◆ **Work order**:
All entries below are to be reproduced precisely as they stand, without the pictures.

◆ **Data to use**:
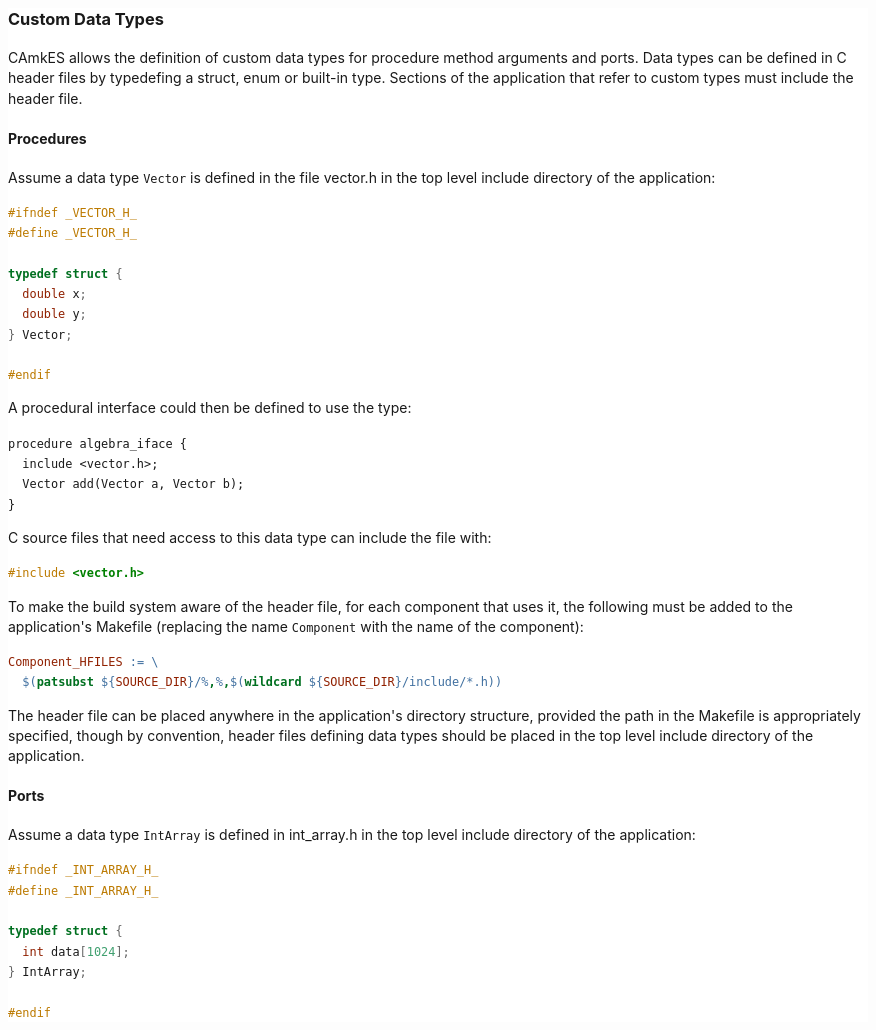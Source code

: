 ### Custom Data Types

CAmkES allows the definition of custom data types for procedure method arguments and ports.
Data types can be defined in C header files by typedefing a struct, enum or built-in type.
Sections of the application that refer to custom types must include the header file.

#### Procedures

Assume a data type `Vector` is defined in the file vector.h in the top level include directory of the application:

```c
#ifndef _VECTOR_H_
#define _VECTOR_H_

typedef struct {
  double x;
  double y;
} Vector;

#endif
```

A procedural interface could then be defined to use the type:

```camkes
procedure algebra_iface {
  include <vector.h>;
  Vector add(Vector a, Vector b);
}
```

C source files that need access to this data type can include the file with:

```c
#include <vector.h>
```

To make the build system aware of the header file, for each component that uses it, the following must be added
to the application's Makefile (replacing the name `Component` with the name of the component):

```Makefile
Component_HFILES := \
  $(patsubst ${SOURCE_DIR}/%,%,$(wildcard ${SOURCE_DIR}/include/*.h))
```

The header file can be placed anywhere in the application's directory structure, provided the path
in the Makefile is appropriately specified, though by convention, header files defining data types
should be placed in the top level include directory of the application.

#### Ports

Assume a data type `IntArray` is defined in int_array.h in the top level include directory of the application:

```c
#ifndef _INT_ARRAY_H_
#define _INT_ARRAY_H_

typedef struct {
  int data[1024];
} IntArray;

#endif
```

◆ **Exercise answer**:
Source code

: ### Custom Data Types

CAmkES allows the definition of custom data types for procedure method arguments and ports.
Data types can be defined in C header files by typedefing a struct, enum or built-in type.
Sections of the application that refer to custom types must include the header file.

#### Procedures

Assume a data type `Vector` is defined in the file vector.h in the top level include directory of the application:

```c
#ifndef _VECTOR_H_
#define _VECTOR_H_

typedef struct {
  double x;
  double y;
} Vector;

#endif
```

A procedural interface could then be defined to use the type:

```camkes
procedure algebra_iface {
  include <vector.h>;
  Vector add(Vector a, Vector b);
}
```

C source files that need access to this data type can include the file with:

```c
#include <vector.h>
```

To make the build system aware of the header file, for each component that uses it, the following must be added
to the application's Makefile (replacing the name `Component` with the name of the component):

```Makefile
Component_HFILES := \
  $(patsubst ${SOURCE_DIR}/%,%,$(wildcard ${SOURCE_DIR}/include/*.h))
```

The header file can be placed anywhere in the application's directory structure, provided the path
in the Makefile is appropriately specified, though by convention, header files defining data types
should be placed in the top level include directory of the application.

#### Ports

Assume a data type `IntArray` is defined in int_array.h in the top level include directory of the application:

```c
#ifndef _INT_ARRAY_H_
#define _INT_ARRAY_H_

typedef struct {
  int data[1024];
} IntArray;

#endif
```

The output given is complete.